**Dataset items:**
____________

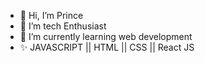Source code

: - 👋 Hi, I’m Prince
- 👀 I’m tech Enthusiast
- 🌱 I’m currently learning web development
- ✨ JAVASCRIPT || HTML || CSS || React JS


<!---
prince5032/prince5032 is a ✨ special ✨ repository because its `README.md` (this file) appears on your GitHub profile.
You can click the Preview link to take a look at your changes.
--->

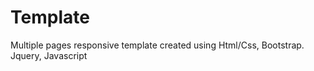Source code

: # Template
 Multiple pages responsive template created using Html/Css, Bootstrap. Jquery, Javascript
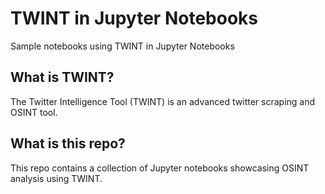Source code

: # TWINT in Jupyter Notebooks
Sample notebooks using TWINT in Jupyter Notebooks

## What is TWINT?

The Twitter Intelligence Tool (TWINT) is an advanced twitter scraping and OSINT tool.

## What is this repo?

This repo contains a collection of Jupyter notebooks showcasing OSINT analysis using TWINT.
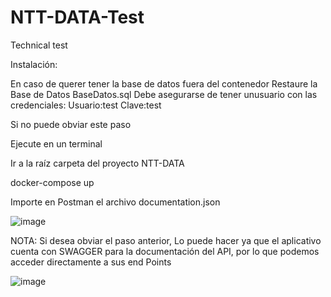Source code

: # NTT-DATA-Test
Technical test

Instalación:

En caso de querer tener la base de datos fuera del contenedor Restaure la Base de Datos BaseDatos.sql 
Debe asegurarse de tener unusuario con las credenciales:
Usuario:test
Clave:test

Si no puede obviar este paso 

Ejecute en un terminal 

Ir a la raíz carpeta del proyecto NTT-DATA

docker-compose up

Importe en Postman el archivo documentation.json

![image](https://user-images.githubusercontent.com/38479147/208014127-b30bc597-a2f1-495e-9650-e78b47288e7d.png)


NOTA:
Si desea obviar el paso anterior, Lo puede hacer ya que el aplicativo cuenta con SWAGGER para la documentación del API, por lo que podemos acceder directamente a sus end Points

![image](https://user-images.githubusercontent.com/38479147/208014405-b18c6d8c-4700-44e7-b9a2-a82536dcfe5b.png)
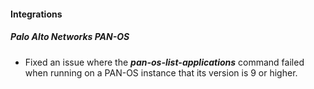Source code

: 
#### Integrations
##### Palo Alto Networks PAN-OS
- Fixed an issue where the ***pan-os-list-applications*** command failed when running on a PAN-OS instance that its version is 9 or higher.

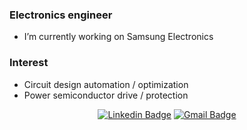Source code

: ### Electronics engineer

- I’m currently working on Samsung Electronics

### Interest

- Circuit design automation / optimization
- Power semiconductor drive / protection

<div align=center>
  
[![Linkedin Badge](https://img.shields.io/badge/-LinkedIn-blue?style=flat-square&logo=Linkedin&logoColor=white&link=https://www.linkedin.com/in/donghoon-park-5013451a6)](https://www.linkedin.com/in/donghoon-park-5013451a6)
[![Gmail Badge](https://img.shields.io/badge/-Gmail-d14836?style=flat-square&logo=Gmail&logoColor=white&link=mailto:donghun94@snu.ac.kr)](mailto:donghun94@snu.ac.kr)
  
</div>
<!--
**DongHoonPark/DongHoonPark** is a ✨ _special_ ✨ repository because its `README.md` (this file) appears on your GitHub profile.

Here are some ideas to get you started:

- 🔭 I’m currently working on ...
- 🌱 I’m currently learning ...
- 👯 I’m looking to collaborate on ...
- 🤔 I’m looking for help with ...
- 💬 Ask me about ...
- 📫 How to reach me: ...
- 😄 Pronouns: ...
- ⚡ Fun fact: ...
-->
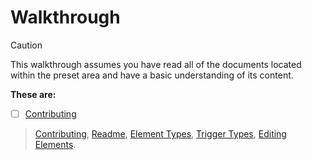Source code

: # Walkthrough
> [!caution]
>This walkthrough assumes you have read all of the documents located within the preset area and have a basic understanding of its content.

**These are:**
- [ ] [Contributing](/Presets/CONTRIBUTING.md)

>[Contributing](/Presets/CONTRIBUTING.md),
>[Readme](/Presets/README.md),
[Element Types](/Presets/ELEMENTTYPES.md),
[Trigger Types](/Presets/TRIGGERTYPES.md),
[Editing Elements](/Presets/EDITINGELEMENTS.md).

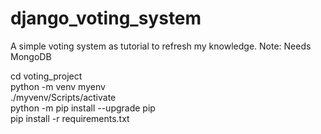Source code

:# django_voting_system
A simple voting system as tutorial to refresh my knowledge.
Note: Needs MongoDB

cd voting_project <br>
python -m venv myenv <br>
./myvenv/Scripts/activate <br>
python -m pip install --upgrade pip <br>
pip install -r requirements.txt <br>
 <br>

____________

**TASK PROMPT:** Copy the lines that hold the word "https". Take them from the records above.

**SOLUTION FOR THIS TASK:**
![image](https://user-images.githubusercontent.com/38479147/208014127-b30bc597-a2f1-495e-9650-e78b47288e7d.png)
![image](https://user-images.githubusercontent.com/38479147/208014405-b18c6d8c-4700-44e7-b9a2-a82536dcfe5b.png)
[![Linkedin Badge](https://img.shields.io/badge/-LinkedIn-blue?style=flat-square&logo=Linkedin&logoColor=white&link=https://www.linkedin.com/in/donghoon-park-5013451a6)](https://www.linkedin.com/in/donghoon-park-5013451a6)
[![Gmail Badge](https://img.shields.io/badge/-Gmail-d14836?style=flat-square&logo=Gmail&logoColor=white&link=mailto:donghun94@snu.ac.kr)](mailto:donghun94@snu.ac.kr)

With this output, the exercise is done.